> [WHAT TO DO] Every line below between the one holding "体会就是系统集成业务非常多，" and the one holding "#### sap的BPC预算管理方案探讨", inclusive, should be copied exactly, and no other line.
SUPPLIED RECORDS section start
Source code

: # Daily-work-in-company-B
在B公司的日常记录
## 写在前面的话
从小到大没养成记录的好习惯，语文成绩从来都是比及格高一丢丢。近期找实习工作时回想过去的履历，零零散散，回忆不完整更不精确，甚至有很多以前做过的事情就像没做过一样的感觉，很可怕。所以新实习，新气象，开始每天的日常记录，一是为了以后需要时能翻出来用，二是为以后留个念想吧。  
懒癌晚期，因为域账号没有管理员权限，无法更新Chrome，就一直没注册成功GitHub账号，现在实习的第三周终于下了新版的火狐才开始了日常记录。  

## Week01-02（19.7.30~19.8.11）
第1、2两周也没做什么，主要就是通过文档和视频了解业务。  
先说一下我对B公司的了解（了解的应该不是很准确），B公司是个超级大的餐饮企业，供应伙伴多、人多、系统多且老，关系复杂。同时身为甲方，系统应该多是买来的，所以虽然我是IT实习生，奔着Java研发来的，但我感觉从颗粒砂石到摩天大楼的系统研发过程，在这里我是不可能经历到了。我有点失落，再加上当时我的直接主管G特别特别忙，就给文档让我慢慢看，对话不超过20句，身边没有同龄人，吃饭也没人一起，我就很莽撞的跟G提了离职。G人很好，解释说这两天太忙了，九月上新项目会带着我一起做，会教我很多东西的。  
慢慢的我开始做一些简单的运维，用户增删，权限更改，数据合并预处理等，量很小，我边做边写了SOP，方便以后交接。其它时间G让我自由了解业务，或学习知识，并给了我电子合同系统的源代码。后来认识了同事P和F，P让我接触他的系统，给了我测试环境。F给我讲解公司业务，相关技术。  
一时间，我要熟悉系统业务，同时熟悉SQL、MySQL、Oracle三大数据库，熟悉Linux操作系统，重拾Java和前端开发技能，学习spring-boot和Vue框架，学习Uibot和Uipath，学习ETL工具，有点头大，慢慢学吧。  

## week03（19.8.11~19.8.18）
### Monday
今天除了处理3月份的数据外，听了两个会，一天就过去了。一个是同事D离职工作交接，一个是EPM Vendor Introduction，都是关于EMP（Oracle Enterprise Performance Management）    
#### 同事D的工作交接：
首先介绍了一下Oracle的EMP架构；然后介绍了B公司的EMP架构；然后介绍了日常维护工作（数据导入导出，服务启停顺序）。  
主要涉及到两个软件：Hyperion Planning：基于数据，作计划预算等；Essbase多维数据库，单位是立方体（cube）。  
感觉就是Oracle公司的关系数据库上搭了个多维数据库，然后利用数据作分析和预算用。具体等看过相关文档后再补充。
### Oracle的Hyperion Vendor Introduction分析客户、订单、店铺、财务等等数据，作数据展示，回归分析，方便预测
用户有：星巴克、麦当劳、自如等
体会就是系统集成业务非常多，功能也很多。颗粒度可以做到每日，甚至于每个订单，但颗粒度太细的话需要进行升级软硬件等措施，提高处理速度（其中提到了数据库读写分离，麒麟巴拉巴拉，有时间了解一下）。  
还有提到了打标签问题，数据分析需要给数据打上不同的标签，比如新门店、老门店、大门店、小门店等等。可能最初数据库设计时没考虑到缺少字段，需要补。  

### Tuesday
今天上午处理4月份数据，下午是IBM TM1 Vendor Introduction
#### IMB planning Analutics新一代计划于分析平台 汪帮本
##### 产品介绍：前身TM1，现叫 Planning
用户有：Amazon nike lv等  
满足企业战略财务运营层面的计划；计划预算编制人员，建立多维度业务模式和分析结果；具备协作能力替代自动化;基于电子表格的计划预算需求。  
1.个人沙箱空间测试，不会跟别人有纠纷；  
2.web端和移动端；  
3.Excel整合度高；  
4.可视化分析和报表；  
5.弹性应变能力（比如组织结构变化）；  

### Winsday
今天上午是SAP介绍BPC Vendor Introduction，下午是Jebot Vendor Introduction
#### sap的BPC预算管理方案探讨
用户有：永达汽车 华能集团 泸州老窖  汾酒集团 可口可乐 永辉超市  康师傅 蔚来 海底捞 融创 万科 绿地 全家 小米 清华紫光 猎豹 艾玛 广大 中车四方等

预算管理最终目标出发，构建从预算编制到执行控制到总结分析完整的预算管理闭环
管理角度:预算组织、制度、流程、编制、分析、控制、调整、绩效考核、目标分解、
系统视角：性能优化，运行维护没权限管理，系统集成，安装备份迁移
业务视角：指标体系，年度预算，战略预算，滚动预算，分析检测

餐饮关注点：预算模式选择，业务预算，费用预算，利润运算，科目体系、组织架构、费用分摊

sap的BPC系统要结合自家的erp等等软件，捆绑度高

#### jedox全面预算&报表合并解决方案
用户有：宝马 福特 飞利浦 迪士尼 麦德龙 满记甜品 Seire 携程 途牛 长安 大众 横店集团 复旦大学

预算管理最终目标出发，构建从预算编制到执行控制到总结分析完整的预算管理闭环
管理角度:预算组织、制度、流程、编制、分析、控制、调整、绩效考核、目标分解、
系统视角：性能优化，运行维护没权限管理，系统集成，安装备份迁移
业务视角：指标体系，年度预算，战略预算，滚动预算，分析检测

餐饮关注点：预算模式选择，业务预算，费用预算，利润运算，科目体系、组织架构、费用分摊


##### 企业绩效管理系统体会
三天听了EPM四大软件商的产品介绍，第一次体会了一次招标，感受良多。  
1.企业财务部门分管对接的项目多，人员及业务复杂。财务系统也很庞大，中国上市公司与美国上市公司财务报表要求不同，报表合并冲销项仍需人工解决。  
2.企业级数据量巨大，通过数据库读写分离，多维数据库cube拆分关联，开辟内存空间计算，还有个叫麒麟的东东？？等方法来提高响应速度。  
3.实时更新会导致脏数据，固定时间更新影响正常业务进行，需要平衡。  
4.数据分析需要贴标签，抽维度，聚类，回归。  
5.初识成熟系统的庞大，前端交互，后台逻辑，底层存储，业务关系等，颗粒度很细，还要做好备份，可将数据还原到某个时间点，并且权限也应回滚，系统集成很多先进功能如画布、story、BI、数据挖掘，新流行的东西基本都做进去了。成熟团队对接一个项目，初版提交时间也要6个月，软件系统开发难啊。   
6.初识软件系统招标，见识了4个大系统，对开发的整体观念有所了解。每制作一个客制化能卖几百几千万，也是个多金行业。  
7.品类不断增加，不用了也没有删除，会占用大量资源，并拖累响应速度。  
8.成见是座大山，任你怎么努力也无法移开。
SUPPLIED RECORDS section end
> [ANSWER SECTION]
体会就是系统集成业务非常多，功能也很多。颗粒度可以做到每日，甚至于每个订单，但颗粒度太细的话需要进行升级软硬件等措施，提高处理速度（其中提到了数据库读写分离，麒麟巴拉巴拉，有时间了解一下）。  
还有提到了打标签问题，数据分析需要给数据打上不同的标签，比如新门店、老门店、大门店、小门店等等。可能最初数据库设计时没考虑到缺少字段，需要补。  

### Tuesday
今天上午处理4月份数据，下午是IBM TM1 Vendor Introduction
#### IMB planning Analutics新一代计划于分析平台 汪帮本
##### 产品介绍：前身TM1，现叫 Planning
用户有：Amazon nike lv等  
满足企业战略财务运营层面的计划；计划预算编制人员，建立多维度业务模式和分析结果；具备协作能力替代自动化;基于电子表格的计划预算需求。  
1.个人沙箱空间测试，不会跟别人有纠纷；  
2.web端和移动端；  
3.Excel整合度高；  
4.可视化分析和报表；  
5.弹性应变能力（比如组织结构变化）；  

### Winsday
今天上午是SAP介绍BPC Vendor Introduction，下午是Jebot Vendor Introduction
#### sap的BPC预算管理方案探讨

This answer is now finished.